--- THE TASK ---
Only one stretch of the data below should be repeated: the lines from the line containing "过滤后剩余残渣，可用上述五种" through the line containing "of priority queue", inclusive, exactly as they are.

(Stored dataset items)
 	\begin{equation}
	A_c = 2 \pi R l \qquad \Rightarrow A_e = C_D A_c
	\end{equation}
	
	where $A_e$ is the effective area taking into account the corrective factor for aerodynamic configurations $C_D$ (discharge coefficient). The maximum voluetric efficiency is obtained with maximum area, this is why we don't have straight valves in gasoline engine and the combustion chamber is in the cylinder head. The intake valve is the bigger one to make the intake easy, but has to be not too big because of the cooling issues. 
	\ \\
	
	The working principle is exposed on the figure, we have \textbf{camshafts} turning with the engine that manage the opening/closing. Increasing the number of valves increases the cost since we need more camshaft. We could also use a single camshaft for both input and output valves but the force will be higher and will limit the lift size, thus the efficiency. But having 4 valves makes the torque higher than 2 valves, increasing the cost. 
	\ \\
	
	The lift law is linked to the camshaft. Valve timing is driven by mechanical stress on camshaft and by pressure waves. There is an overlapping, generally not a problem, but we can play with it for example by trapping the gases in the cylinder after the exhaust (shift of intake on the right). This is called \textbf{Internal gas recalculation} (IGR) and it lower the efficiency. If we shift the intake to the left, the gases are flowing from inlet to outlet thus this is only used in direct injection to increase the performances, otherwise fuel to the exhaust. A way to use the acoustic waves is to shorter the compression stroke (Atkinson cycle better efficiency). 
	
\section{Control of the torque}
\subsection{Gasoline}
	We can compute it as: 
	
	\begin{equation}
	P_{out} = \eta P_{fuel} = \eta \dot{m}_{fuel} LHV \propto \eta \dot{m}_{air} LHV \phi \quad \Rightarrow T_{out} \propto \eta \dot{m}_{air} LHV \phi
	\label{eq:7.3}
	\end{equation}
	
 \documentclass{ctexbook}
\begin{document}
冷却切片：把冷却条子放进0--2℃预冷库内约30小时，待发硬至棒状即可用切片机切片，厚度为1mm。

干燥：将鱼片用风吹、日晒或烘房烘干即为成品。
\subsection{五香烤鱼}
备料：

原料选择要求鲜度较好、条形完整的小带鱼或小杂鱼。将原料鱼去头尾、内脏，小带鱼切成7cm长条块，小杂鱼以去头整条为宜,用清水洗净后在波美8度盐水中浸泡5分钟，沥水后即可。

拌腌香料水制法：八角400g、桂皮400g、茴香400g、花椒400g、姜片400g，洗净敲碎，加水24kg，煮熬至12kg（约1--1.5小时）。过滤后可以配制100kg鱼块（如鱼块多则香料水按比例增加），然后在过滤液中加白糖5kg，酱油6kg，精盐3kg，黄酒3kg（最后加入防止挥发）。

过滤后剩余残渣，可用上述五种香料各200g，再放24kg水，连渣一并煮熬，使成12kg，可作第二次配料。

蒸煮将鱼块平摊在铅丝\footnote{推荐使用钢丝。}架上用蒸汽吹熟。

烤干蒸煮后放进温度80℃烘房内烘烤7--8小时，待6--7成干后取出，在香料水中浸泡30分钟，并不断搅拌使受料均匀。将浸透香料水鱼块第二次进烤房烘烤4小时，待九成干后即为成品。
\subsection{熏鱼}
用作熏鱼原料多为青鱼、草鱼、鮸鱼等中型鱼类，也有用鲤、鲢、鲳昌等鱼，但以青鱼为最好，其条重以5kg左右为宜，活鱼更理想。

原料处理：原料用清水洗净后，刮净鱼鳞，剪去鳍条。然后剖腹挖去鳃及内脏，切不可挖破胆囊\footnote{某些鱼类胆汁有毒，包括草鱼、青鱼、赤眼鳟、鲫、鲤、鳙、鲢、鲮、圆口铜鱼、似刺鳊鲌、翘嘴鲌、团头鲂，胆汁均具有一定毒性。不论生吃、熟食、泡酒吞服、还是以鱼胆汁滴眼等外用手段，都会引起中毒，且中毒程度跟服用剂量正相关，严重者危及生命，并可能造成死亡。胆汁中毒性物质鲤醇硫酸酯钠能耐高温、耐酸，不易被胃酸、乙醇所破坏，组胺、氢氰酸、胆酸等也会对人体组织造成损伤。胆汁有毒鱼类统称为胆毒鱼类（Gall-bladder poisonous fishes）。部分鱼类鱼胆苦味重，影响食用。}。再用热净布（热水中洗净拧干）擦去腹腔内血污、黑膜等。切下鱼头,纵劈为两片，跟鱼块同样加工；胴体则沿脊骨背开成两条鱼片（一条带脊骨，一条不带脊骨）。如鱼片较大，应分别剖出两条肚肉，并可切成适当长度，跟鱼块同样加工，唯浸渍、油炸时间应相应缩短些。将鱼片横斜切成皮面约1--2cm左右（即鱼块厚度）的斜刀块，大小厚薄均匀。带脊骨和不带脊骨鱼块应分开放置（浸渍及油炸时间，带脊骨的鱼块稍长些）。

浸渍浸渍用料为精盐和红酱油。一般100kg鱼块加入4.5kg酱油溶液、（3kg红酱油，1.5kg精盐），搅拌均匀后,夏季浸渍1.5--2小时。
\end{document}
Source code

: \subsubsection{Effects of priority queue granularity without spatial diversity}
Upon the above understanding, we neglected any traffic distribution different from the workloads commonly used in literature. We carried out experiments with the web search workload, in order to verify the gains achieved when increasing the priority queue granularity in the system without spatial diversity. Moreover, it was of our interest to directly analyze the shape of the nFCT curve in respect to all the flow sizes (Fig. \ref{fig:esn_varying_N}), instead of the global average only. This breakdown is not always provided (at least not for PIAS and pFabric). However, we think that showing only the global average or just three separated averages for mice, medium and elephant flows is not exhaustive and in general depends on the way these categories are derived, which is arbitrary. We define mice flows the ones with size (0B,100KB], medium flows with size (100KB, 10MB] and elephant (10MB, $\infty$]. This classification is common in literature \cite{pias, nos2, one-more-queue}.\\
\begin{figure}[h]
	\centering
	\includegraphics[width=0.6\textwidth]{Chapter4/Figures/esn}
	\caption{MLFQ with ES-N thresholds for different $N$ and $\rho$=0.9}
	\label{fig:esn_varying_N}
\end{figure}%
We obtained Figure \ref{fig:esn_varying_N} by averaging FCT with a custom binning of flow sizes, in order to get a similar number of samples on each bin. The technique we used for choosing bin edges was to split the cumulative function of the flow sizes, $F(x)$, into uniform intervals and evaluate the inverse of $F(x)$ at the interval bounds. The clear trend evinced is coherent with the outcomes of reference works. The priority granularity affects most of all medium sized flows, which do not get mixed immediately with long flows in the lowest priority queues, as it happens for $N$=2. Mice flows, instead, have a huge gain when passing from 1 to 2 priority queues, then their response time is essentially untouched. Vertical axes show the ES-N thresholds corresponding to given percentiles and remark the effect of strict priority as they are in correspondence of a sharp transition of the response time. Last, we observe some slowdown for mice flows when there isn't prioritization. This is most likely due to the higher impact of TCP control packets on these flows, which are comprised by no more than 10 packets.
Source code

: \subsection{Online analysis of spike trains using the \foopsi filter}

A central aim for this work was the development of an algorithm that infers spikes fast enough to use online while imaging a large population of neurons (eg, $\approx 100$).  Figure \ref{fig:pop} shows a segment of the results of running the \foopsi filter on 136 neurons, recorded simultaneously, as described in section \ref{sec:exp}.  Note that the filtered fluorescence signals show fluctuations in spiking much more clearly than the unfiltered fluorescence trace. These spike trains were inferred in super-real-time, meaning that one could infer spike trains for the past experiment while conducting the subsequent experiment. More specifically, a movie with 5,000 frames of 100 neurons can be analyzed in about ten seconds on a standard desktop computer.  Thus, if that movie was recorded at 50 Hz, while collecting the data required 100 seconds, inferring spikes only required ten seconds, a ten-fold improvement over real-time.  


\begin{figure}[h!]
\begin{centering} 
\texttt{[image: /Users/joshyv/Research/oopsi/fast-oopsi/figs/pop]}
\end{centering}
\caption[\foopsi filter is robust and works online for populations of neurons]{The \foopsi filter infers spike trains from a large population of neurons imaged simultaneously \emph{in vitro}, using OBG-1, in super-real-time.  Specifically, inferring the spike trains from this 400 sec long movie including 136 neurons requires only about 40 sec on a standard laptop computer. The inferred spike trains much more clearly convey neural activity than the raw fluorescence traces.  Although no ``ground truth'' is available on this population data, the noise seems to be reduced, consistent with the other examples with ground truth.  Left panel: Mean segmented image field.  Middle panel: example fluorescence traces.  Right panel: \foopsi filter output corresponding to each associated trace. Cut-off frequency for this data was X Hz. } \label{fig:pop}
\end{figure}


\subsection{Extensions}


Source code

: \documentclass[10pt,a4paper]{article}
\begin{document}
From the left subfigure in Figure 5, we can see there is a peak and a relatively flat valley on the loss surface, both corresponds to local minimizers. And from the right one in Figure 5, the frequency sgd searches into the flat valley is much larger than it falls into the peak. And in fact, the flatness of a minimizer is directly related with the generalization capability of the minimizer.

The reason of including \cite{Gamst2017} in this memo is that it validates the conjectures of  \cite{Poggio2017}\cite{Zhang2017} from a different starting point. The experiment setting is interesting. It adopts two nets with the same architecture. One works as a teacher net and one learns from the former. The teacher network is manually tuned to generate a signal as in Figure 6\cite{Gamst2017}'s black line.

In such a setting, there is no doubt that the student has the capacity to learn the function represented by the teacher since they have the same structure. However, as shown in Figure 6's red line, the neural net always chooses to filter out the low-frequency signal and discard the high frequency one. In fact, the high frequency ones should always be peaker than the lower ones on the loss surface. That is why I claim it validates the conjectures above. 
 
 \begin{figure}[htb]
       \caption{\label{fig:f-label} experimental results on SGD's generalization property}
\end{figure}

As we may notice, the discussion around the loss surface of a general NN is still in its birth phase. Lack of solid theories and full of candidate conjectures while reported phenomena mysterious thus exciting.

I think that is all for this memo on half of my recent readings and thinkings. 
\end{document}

--- SOLUTION ---
过滤后剩余残渣，可用上述五种香料各200g，再放24kg水，连渣一并煮熬，使成12kg，可作第二次配料。

蒸煮将鱼块平摊在铅丝\footnote{推荐使用钢丝。}架上用蒸汽吹熟。

烤干蒸煮后放进温度80℃烘房内烘烤7--8小时，待6--7成干后取出，在香料水中浸泡30分钟，并不断搅拌使受料均匀。将浸透香料水鱼块第二次进烤房烘烤4小时，待九成干后即为成品。
\subsection{熏鱼}
用作熏鱼原料多为青鱼、草鱼、鮸鱼等中型鱼类，也有用鲤、鲢、鲳昌等鱼，但以青鱼为最好，其条重以5kg左右为宜，活鱼更理想。

原料处理：原料用清水洗净后，刮净鱼鳞，剪去鳍条。然后剖腹挖去鳃及内脏，切不可挖破胆囊\footnote{某些鱼类胆汁有毒，包括草鱼、青鱼、赤眼鳟、鲫、鲤、鳙、鲢、鲮、圆口铜鱼、似刺鳊鲌、翘嘴鲌、团头鲂，胆汁均具有一定毒性。不论生吃、熟食、泡酒吞服、还是以鱼胆汁滴眼等外用手段，都会引起中毒，且中毒程度跟服用剂量正相关，严重者危及生命，并可能造成死亡。胆汁中毒性物质鲤醇硫酸酯钠能耐高温、耐酸，不易被胃酸、乙醇所破坏，组胺、氢氰酸、胆酸等也会对人体组织造成损伤。胆汁有毒鱼类统称为胆毒鱼类（Gall-bladder poisonous fishes）。部分鱼类鱼胆苦味重，影响食用。}。再用热净布（热水中洗净拧干）擦去腹腔内血污、黑膜等。切下鱼头,纵劈为两片，跟鱼块同样加工；胴体则沿脊骨背开成两条鱼片（一条带脊骨，一条不带脊骨）。如鱼片较大，应分别剖出两条肚肉，并可切成适当长度，跟鱼块同样加工，唯浸渍、油炸时间应相应缩短些。将鱼片横斜切成皮面约1--2cm左右（即鱼块厚度）的斜刀块，大小厚薄均匀。带脊骨和不带脊骨鱼块应分开放置（浸渍及油炸时间，带脊骨的鱼块稍长些）。

浸渍浸渍用料为精盐和红酱油。一般100kg鱼块加入4.5kg酱油溶液、（3kg红酱油，1.5kg精盐），搅拌均匀后,夏季浸渍1.5--2小时。
\end{document}
Source code

: \subsubsection{Effects of priority queue granularity without spatial diversity}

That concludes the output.